WORK TO BE COMPLETED |
Provide again, from the entries below, every line from the one containing "better and better." through the one containing "In stream-based active", exactly as written, and no other line.

(Data records)
# # # #
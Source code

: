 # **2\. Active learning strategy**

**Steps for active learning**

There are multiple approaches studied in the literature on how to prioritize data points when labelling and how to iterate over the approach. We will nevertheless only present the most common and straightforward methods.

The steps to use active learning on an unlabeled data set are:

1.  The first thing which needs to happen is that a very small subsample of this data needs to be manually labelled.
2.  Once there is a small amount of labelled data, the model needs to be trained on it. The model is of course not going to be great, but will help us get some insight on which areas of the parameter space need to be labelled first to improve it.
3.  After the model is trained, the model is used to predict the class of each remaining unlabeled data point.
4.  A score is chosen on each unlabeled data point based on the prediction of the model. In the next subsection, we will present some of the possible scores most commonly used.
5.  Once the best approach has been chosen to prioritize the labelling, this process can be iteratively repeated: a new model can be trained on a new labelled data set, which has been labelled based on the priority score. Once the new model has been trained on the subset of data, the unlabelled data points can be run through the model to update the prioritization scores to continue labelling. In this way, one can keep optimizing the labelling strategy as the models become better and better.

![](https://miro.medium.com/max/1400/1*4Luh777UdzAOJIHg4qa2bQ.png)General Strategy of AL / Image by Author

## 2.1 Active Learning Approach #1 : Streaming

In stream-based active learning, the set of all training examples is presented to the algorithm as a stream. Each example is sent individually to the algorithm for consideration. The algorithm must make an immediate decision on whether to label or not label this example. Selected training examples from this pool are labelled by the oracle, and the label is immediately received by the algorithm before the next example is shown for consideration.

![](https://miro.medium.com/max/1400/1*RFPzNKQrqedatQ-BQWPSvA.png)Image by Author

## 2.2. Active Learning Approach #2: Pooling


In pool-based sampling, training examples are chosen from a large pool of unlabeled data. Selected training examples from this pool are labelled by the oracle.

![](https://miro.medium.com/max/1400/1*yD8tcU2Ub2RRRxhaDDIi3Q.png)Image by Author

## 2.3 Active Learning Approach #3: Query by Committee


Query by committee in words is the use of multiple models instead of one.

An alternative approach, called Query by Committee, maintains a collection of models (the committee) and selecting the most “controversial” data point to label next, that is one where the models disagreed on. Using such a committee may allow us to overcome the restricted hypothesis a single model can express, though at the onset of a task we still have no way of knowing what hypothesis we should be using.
# # # #
REPLY TO THE EXERCISE |
5.  Once the best approach has been chosen to prioritize the labelling, this process can be iteratively repeated: a new model can be trained on a new labelled data set, which has been labelled based on the priority score. Once the new model has been trained on the subset of data, the unlabelled data points can be run through the model to update the prioritization scores to continue labelling. In this way, one can keep optimizing the labelling strategy as the models become better and better.

![](https://miro.medium.com/max/1400/1*4Luh777UdzAOJIHg4qa2bQ.png)General Strategy of AL / Image by Author

## 2.1 Active Learning Approach #1 : Streaming

In stream-based active learning, the set of all training examples is presented to the algorithm as a stream. Each example is sent individually to the algorithm for consideration. The algorithm must make an immediate decision on whether to label or not label this example. Selected training examples from this pool are labelled by the oracle, and the label is immediately received by the algorithm before the next example is shown for consideration.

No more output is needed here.